→ **Input data**

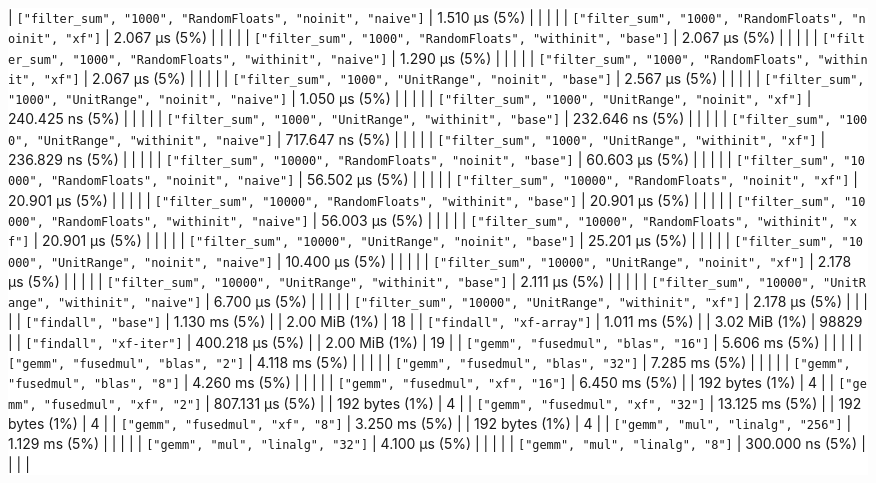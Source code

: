 | `["filter_sum", "1000", "RandomFloats", "noinit", "naive"]`    |   1.510 μs (5%) |         |                 |             |
| `["filter_sum", "1000", "RandomFloats", "noinit", "xf"]`       |   2.067 μs (5%) |         |                 |             |
| `["filter_sum", "1000", "RandomFloats", "withinit", "base"]`   |   2.067 μs (5%) |         |                 |             |
| `["filter_sum", "1000", "RandomFloats", "withinit", "naive"]`  |   1.290 μs (5%) |         |                 |             |
| `["filter_sum", "1000", "RandomFloats", "withinit", "xf"]`     |   2.067 μs (5%) |         |                 |             |
| `["filter_sum", "1000", "UnitRange", "noinit", "base"]`        |   2.567 μs (5%) |         |                 |             |
| `["filter_sum", "1000", "UnitRange", "noinit", "naive"]`       |   1.050 μs (5%) |         |                 |             |
| `["filter_sum", "1000", "UnitRange", "noinit", "xf"]`          | 240.425 ns (5%) |         |                 |             |
| `["filter_sum", "1000", "UnitRange", "withinit", "base"]`      | 232.646 ns (5%) |         |                 |             |
| `["filter_sum", "1000", "UnitRange", "withinit", "naive"]`     | 717.647 ns (5%) |         |                 |             |
| `["filter_sum", "1000", "UnitRange", "withinit", "xf"]`        | 236.829 ns (5%) |         |                 |             |
| `["filter_sum", "10000", "RandomFloats", "noinit", "base"]`    |  60.603 μs (5%) |         |                 |             |
| `["filter_sum", "10000", "RandomFloats", "noinit", "naive"]`   |  56.502 μs (5%) |         |                 |             |
| `["filter_sum", "10000", "RandomFloats", "noinit", "xf"]`      |  20.901 μs (5%) |         |                 |             |
| `["filter_sum", "10000", "RandomFloats", "withinit", "base"]`  |  20.901 μs (5%) |         |                 |             |
| `["filter_sum", "10000", "RandomFloats", "withinit", "naive"]` |  56.003 μs (5%) |         |                 |             |
| `["filter_sum", "10000", "RandomFloats", "withinit", "xf"]`    |  20.901 μs (5%) |         |                 |             |
| `["filter_sum", "10000", "UnitRange", "noinit", "base"]`       |  25.201 μs (5%) |         |                 |             |
| `["filter_sum", "10000", "UnitRange", "noinit", "naive"]`      |  10.400 μs (5%) |         |                 |             |
| `["filter_sum", "10000", "UnitRange", "noinit", "xf"]`         |   2.178 μs (5%) |         |                 |             |
| `["filter_sum", "10000", "UnitRange", "withinit", "base"]`     |   2.111 μs (5%) |         |                 |             |
| `["filter_sum", "10000", "UnitRange", "withinit", "naive"]`    |   6.700 μs (5%) |         |                 |             |
| `["filter_sum", "10000", "UnitRange", "withinit", "xf"]`       |   2.178 μs (5%) |         |                 |             |
| `["findall", "base"]`                                          |   1.130 ms (5%) |         |   2.00 MiB (1%) |          18 |
| `["findall", "xf-array"]`                                      |   1.011 ms (5%) |         |   3.02 MiB (1%) |       98829 |
| `["findall", "xf-iter"]`                                       | 400.218 μs (5%) |         |   2.00 MiB (1%) |          19 |
| `["gemm", "fusedmul", "blas", "16"]`                           |   5.606 ms (5%) |         |                 |             |
| `["gemm", "fusedmul", "blas", "2"]`                            |   4.118 ms (5%) |         |                 |             |
| `["gemm", "fusedmul", "blas", "32"]`                           |   7.285 ms (5%) |         |                 |             |
| `["gemm", "fusedmul", "blas", "8"]`                            |   4.260 ms (5%) |         |                 |             |
| `["gemm", "fusedmul", "xf", "16"]`                             |   6.450 ms (5%) |         |  192 bytes (1%) |           4 |
| `["gemm", "fusedmul", "xf", "2"]`                              | 807.131 μs (5%) |         |  192 bytes (1%) |           4 |
| `["gemm", "fusedmul", "xf", "32"]`                             |  13.125 ms (5%) |         |  192 bytes (1%) |           4 |
| `["gemm", "fusedmul", "xf", "8"]`                              |   3.250 ms (5%) |         |  192 bytes (1%) |           4 |
| `["gemm", "mul", "linalg", "256"]`                             |   1.129 ms (5%) |         |                 |             |
| `["gemm", "mul", "linalg", "32"]`                              |   4.100 μs (5%) |         |                 |             |
| `["gemm", "mul", "linalg", "8"]`                               | 300.000 ns (5%) |         |                 |             |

→ **Prompt**
Which lines of the material contain "linalg"? List them.

→ **Task response**
| `["gemm", "mul", "linalg", "256"]`                             |   1.129 ms (5%) |         |                 |             |
| `["gemm", "mul", "linalg", "32"]`                              |   4.100 μs (5%) |         |                 |             |
| `["gemm", "mul", "linalg", "8"]`                               | 300.000 ns (5%) |         |                 |             |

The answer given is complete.